Yahoo Wants Sites to Play Ball on Semantic Web

NEW YORK — Looking at the development of the search industry over the
last 10 years, it’s remarkable both how much has changed and how much has
stayed the same.

In his keynote address here at the final day of the Search Engine
Strategies conference, Andrew Tomkins, chief scientist of Yahoo’s (NASDAQ:
YHOO) search division, described an industry at a tipping point. The search
engines are only now beginning to adapt to the explosion of content and the
increasing complexity of the tasks people perform on the Internet, he said.

“We’ve been doing a lot of thinking at Yahoo about where search is
going,” Tomkins said. “There’s a lot more change now than, really, since the
early days of the mid-90’s.”

Tomkins expounded on the goals behind Yahoo’s recent pledge of support for several Semantic Web
standards
and open APIs for developers to
annotate search results.

With such efforts, Yahoo seeks to address the fact that Internet
searchers increasingly have more advanced needs, and a simple results page
of ten blue text links often doesn’t cut it, Tomkins said.

Yahoo’s vision is for its search engine to be able to understand the task
that the searcher is trying to accomplish.
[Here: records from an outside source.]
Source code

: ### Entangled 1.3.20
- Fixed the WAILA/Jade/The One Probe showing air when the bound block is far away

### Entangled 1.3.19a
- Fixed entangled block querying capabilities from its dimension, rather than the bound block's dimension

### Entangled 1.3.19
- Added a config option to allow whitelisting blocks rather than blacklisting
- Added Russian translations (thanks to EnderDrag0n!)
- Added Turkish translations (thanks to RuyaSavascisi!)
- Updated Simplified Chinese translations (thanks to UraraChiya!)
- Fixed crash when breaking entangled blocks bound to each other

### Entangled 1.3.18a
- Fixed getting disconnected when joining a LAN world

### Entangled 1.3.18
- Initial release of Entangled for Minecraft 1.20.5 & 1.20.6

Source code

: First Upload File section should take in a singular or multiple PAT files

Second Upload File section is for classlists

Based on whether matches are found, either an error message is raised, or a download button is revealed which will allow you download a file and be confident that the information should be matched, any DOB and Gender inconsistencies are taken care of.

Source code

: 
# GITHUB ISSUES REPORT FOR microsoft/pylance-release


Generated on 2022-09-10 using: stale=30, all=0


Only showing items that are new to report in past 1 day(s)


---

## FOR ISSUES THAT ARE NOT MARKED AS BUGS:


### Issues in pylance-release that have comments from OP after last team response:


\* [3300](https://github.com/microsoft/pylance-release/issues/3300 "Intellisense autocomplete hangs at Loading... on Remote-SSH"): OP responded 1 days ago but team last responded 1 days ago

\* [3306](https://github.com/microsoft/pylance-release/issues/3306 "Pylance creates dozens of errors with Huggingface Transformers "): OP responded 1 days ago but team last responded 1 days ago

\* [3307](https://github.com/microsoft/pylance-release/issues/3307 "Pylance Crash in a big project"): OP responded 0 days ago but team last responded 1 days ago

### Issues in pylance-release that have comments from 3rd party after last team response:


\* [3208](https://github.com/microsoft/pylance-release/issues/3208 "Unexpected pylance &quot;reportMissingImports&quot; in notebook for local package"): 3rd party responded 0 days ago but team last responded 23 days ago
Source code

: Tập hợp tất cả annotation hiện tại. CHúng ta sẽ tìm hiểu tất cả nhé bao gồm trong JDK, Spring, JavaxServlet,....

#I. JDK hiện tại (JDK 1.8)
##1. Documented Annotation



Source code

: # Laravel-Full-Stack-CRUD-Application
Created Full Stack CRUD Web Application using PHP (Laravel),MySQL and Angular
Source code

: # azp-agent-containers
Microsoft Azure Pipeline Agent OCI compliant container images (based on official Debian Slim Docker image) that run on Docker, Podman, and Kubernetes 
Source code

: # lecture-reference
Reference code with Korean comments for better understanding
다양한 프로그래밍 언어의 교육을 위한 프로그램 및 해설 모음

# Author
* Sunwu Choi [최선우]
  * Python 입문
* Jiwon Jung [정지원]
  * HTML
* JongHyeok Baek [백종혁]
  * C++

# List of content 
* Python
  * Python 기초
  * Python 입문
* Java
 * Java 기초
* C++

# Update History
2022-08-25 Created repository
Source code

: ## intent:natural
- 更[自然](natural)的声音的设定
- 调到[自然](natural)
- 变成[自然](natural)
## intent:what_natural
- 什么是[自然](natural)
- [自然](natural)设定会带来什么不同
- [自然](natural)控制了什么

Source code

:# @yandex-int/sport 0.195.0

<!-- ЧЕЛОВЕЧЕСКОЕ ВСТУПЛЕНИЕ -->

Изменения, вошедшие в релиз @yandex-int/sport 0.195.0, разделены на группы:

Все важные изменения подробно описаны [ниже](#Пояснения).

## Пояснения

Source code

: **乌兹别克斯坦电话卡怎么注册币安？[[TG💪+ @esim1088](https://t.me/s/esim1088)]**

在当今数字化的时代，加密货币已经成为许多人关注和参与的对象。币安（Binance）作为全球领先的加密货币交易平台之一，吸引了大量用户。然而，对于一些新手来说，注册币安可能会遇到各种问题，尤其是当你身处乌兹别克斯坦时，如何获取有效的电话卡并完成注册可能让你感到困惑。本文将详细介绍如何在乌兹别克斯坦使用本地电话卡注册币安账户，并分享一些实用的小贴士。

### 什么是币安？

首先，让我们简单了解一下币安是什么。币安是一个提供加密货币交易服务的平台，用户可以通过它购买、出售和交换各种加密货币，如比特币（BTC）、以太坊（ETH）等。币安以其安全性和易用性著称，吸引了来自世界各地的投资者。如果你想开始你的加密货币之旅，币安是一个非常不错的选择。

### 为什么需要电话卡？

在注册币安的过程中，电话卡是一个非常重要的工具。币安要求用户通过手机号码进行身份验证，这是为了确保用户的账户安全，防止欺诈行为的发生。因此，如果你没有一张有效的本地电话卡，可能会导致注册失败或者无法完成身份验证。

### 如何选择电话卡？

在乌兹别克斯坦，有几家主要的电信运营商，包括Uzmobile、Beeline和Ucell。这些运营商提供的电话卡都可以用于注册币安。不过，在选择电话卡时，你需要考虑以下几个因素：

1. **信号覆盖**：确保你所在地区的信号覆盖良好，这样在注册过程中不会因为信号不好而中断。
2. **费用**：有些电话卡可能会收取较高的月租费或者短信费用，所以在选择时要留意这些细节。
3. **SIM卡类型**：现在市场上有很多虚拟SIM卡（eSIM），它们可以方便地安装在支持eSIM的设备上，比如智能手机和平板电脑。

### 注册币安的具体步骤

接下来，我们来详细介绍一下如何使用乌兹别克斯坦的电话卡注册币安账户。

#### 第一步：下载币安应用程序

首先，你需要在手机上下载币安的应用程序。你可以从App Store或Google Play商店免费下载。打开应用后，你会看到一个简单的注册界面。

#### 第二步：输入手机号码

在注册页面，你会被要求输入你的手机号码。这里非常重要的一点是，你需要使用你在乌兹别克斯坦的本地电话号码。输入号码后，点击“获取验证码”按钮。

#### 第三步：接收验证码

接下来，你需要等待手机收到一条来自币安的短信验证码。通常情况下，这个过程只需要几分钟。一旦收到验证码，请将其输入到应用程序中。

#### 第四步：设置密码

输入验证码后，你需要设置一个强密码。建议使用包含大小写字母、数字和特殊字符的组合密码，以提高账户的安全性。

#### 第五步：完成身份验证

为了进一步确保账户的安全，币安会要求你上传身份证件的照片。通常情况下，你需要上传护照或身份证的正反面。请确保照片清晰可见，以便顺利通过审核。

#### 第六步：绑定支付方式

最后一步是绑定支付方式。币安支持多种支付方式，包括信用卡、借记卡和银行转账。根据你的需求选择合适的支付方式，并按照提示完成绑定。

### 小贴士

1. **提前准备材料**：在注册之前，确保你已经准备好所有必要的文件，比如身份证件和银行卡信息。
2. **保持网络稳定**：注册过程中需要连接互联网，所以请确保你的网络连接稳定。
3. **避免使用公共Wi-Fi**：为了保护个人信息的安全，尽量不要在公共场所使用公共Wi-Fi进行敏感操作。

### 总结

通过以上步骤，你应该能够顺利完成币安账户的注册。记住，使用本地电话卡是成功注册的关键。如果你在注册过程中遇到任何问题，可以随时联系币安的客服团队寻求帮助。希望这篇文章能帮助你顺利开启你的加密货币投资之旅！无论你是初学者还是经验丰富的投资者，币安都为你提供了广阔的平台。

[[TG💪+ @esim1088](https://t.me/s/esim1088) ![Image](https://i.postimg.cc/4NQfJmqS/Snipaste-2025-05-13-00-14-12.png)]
Achieving task-focused search, Tomkins said, will require search engines
to work with Web publishers to index more of the content buried deep within
their sites. Yet Web publishers also stand to benefit from providing more
detailed, actionable search results.

“Content consumption is fragmenting,” Tomkins said. “Nobody owns more
than 10 percent of page views; 10 percent happen on Yahoo, and that’s the
top.”

Yahoo’s immediate plans call for presenting search results with
abstracts — instead of a plain link with a sometimes vague, often truncated
page title. This way, users will have an idea of what to expect from a page
before they click on a link, he said.

Tomkins described how an abstract might help in searching for a
restaurant. Instead of simply displaying the restaurant’s name and link on
the results page — along with nine other Web sites with similar page
names — an abstract might display the restaurant’s phone number, address, a
photo and a user rating of one to five stars.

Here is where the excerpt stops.